Historical Toronto

I guess an interest in history runs in my family as much as the travel bug does. The perfect example is my brother: a history teacher in England. He has way more to do with history than I ever will but that interest is still there. One of my favourite things is finding out about the history of the place I’m visiting. I believe there is so much you can learn about a place if you know about where they started.

I recently did a historical exploration of Toronto. I knew a bit about the history of the city thanks to my random late night Google searches but I’ve never visited any historical sites. I decided it was about time to see them. This is what I’ve found:

My Trip to the 1800s

Toronto’s urban community goes back 200 years and was a very different place than the bustling modern city it is today. I mean, it didn’t get the name Toronto until 1834 (previously known as the Town of York). Canada wasn’t even a proper country until 1867 and didn’t gain complete independence from Britain until 1931. There is lots of history around that goes even further back but I’ve always like the 1800’s as a time period so I’m going to stick to that for the propose of this blog.
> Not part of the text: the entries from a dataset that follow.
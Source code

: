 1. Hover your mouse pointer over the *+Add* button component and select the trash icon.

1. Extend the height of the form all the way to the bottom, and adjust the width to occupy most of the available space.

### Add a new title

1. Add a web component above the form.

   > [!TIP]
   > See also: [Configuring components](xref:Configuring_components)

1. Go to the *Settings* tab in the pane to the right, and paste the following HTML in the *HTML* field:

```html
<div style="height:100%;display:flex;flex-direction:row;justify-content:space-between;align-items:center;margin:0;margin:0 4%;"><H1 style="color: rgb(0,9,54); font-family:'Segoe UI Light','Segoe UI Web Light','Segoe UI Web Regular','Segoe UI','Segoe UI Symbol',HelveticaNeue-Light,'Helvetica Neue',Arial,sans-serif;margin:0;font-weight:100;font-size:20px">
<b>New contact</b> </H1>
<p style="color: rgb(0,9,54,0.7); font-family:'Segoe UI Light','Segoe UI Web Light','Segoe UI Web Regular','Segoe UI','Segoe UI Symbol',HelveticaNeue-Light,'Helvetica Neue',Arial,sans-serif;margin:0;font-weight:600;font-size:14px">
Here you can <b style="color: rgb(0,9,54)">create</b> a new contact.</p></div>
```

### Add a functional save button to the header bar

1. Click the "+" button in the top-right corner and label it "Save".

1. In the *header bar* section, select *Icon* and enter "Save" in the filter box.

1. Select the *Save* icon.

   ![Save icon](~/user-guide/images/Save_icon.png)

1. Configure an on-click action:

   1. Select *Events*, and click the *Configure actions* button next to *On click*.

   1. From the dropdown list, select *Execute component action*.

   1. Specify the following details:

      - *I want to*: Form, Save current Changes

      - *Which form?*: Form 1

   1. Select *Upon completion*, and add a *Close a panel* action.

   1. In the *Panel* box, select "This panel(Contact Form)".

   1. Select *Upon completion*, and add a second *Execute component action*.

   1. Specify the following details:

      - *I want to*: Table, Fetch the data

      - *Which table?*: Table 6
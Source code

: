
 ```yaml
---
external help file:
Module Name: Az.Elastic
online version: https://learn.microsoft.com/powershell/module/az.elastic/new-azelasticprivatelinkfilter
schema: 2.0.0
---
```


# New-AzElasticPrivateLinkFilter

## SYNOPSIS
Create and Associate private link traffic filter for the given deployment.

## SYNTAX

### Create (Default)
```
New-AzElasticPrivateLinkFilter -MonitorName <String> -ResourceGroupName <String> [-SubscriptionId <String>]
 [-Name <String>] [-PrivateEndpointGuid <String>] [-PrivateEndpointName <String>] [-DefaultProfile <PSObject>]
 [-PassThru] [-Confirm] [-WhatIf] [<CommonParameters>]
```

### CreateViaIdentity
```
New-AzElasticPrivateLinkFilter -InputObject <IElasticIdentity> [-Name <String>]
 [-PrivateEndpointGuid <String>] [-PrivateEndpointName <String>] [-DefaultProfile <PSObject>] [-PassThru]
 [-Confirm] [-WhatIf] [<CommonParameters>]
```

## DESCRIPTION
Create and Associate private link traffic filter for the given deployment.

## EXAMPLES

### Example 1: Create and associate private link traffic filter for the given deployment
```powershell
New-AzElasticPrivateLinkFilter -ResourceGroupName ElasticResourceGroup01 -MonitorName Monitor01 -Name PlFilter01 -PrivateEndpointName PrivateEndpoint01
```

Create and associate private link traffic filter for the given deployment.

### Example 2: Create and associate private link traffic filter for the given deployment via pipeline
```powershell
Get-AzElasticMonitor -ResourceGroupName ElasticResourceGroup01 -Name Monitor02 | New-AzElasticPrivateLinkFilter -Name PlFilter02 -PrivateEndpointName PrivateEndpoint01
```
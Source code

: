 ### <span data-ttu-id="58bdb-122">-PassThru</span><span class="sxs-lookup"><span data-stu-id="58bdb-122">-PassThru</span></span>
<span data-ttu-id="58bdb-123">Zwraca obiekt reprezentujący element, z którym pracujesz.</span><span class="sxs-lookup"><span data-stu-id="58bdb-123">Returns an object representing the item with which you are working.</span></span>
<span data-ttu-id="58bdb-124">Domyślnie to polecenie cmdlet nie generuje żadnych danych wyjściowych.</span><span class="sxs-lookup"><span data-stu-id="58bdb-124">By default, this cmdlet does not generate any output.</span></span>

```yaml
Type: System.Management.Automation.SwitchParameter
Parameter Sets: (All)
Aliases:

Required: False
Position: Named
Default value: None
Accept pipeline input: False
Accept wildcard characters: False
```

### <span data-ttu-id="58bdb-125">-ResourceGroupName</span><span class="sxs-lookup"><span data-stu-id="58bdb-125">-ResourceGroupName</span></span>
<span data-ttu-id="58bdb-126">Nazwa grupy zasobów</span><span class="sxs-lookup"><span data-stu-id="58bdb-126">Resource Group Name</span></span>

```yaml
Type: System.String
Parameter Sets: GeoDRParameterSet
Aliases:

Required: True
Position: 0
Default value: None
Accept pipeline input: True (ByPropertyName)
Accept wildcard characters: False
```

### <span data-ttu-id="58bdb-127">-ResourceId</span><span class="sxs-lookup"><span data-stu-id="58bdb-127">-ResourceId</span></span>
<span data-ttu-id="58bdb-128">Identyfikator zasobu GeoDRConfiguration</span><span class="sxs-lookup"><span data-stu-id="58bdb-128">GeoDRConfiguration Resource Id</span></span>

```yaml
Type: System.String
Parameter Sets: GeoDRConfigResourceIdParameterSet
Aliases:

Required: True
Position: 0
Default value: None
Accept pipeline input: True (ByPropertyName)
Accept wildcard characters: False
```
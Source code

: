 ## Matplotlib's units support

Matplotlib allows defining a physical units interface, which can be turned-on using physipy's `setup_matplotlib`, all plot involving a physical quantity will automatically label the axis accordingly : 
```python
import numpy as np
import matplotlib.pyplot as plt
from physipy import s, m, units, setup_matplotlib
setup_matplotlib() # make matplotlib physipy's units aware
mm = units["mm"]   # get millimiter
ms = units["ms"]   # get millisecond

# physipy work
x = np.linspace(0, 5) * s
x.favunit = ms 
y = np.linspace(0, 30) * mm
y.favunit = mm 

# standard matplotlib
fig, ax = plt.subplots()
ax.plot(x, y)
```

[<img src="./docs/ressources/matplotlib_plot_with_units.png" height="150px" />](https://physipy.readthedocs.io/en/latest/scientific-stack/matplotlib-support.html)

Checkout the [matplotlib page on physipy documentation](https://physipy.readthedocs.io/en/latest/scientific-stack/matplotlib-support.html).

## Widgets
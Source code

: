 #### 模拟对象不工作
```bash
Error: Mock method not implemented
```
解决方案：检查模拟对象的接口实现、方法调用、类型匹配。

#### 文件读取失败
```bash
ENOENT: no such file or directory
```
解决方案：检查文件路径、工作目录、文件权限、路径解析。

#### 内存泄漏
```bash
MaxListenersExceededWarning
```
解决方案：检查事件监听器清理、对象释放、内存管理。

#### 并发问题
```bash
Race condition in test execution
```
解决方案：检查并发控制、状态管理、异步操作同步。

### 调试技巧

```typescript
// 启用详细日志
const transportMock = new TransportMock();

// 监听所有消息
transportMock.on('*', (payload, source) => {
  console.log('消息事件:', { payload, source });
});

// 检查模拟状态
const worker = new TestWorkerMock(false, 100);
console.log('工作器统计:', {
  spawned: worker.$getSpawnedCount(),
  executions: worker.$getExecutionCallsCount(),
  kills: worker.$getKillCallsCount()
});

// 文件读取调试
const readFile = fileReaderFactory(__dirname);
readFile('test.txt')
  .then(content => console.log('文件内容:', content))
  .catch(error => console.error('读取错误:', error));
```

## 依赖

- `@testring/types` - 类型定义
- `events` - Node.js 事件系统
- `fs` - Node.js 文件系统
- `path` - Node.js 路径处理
There are resources all over the Internet if you want to delve into it a bit farther.

St. Lawrence Market:

There is a lot of history behind this (not so) little market. In 1803 Lt. Governor Peter Hunter proclaims that the land between of Front to King and Jarvis to Church St. was officially known as the Market Block. The wooden structure was replace in 1831 with a brick one only to be destroyed in The Great Fire of 1849. But clearly that was not the end of the market. They rebuilt the Market Block area and included a new St. Lawrence Hall. It would go through a few renovations over the next century but is still used as a market today.

The Distillery District:

What is now known as the Distillery District was once a real distillery: Gooderham and Worts Distillery. Gooderham and Worts Distillery was founded in 1832 and grew to be the largest distillery in the British Empire. When production stopped in the 1990s, the area was used to film movies. In 2001 it was bought by Cityscape Holdings Inc and was reopened to the public in 2003 as a pedestrian area full of art galleries, coffeeshops, and unique boutiques.

Fort York:

I don’t think a trip back to the 19th century would be complete without a visit to Fort York. Fort York was built in 1793 to help defend Upper Canada from the United States. In 1812, the U.S. declared war and so began the War of 1812. Fort York was the place of the Battle of York in April 1813. The Americans occupied York for six day and destroyed the fort. The British began rebuilding Fort York and, by August 1814, it was strong enough to defend against any more American attempts. The area continued to be used by the army until the 1930s. It was restored and opened as a historical site museum in 1934, which is what it continues to be used for today.

I may just be a history nerd in loving every second of this trip to the 1800’s but I would recommend everyone at least take some kind of a look into history of a place they visit. Just like every person has a story that makes them who they are today, every place has a story that makes it what it is now.